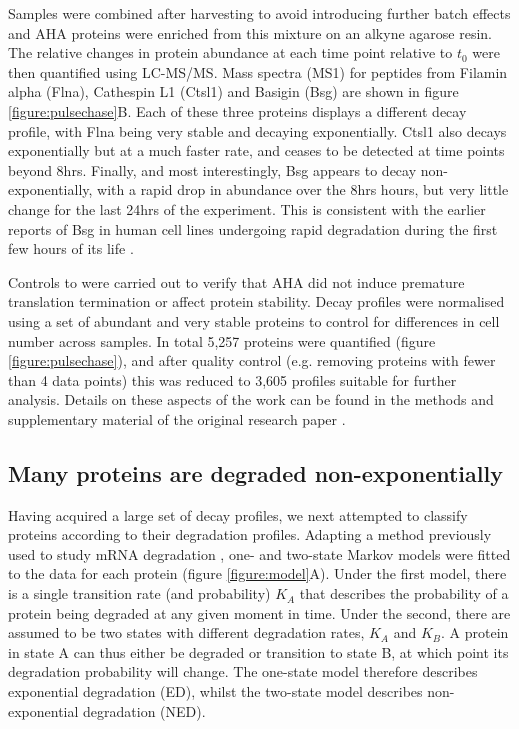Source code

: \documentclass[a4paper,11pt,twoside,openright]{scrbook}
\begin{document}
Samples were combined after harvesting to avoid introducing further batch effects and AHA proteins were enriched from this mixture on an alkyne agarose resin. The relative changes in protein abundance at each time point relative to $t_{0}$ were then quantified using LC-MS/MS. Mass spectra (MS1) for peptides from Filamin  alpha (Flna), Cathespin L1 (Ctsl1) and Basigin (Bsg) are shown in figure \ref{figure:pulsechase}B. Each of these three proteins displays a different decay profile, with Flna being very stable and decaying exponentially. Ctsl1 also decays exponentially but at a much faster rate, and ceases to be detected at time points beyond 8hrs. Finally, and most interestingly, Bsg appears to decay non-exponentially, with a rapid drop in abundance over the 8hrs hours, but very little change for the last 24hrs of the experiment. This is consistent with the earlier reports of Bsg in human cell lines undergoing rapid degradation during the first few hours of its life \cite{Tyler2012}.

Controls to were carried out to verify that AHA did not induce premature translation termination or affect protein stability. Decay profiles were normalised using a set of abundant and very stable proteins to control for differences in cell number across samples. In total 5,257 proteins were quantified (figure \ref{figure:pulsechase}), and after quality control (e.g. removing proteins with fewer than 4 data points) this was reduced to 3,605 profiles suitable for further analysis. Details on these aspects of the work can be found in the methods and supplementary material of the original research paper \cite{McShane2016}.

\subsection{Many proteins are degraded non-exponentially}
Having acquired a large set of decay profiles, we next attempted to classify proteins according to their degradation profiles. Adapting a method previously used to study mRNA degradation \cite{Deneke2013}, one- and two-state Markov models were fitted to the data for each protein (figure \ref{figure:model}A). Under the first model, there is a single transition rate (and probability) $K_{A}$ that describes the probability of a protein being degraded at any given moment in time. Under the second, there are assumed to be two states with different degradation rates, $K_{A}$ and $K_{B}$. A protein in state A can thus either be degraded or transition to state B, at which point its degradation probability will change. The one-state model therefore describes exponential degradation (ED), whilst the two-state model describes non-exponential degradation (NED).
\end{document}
==
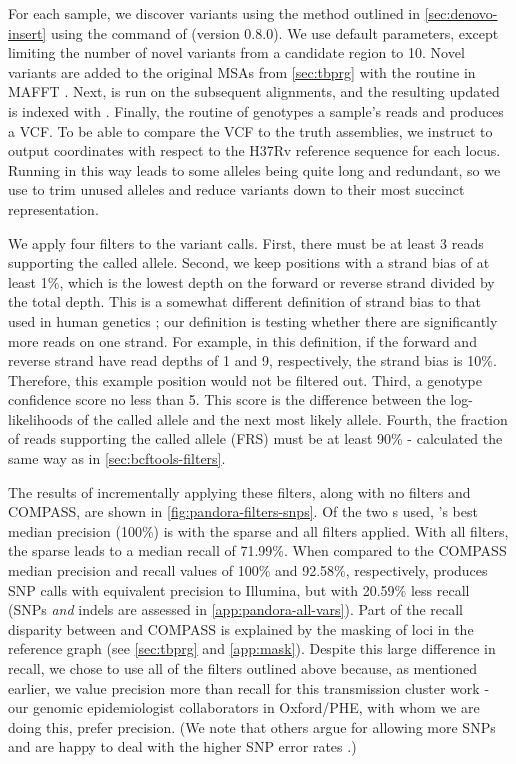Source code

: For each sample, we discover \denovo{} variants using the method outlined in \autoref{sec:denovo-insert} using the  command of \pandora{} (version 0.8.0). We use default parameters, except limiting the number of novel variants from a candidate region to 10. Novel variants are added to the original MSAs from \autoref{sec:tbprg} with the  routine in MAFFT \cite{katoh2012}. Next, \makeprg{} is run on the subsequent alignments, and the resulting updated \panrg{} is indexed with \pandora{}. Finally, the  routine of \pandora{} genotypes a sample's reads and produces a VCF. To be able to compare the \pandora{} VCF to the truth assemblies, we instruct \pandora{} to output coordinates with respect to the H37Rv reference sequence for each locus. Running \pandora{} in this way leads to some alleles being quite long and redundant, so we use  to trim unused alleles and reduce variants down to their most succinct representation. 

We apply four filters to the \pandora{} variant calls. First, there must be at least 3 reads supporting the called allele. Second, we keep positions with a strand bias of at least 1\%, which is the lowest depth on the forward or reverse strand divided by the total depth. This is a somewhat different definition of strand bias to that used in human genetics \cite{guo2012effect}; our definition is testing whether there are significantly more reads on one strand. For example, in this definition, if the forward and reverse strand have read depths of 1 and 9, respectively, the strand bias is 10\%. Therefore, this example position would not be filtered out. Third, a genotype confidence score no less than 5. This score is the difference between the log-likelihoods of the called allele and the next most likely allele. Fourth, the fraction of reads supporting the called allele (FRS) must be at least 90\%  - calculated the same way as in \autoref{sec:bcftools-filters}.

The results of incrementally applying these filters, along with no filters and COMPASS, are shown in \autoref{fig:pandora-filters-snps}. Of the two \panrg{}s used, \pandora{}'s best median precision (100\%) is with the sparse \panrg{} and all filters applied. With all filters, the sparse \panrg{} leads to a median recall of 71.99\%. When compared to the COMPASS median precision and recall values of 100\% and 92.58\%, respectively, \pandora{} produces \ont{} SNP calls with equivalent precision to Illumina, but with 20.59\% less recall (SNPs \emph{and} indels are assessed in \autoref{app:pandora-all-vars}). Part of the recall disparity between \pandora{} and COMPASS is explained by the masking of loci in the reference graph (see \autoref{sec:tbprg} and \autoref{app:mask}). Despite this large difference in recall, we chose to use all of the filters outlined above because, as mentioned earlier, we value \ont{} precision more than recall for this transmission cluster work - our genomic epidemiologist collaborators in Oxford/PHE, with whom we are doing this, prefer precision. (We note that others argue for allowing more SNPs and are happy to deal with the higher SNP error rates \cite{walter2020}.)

_ASSIGNMENT_
Every line holding the word "quantified" should be copied out of the records above.

_ANSWER SPACE_
Samples were combined after harvesting to avoid introducing further batch effects and AHA proteins were enriched from this mixture on an alkyne agarose resin. The relative changes in protein abundance at each time point relative to $t_{0}$ were then quantified using LC-MS/MS. Mass spectra (MS1) for peptides from Filamin  alpha (Flna), Cathespin L1 (Ctsl1) and Basigin (Bsg) are shown in figure \ref{figure:pulsechase}B. Each of these three proteins displays a different decay profile, with Flna being very stable and decaying exponentially. Ctsl1 also decays exponentially but at a much faster rate, and ceases to be detected at time points beyond 8hrs. Finally, and most interestingly, Bsg appears to decay non-exponentially, with a rapid drop in abundance over the 8hrs hours, but very little change for the last 24hrs of the experiment. This is consistent with the earlier reports of Bsg in human cell lines undergoing rapid degradation during the first few hours of its life \cite{Tyler2012}.
Controls to were carried out to verify that AHA did not induce premature translation termination or affect protein stability. Decay profiles were normalised using a set of abundant and very stable proteins to control for differences in cell number across samples. In total 5,257 proteins were quantified (figure \ref{figure:pulsechase}), and after quality control (e.g. removing proteins with fewer than 4 data points) this was reduced to 3,605 profiles suitable for further analysis. Details on these aspects of the work can be found in the methods and supplementary material of the original research paper \cite{McShane2016}.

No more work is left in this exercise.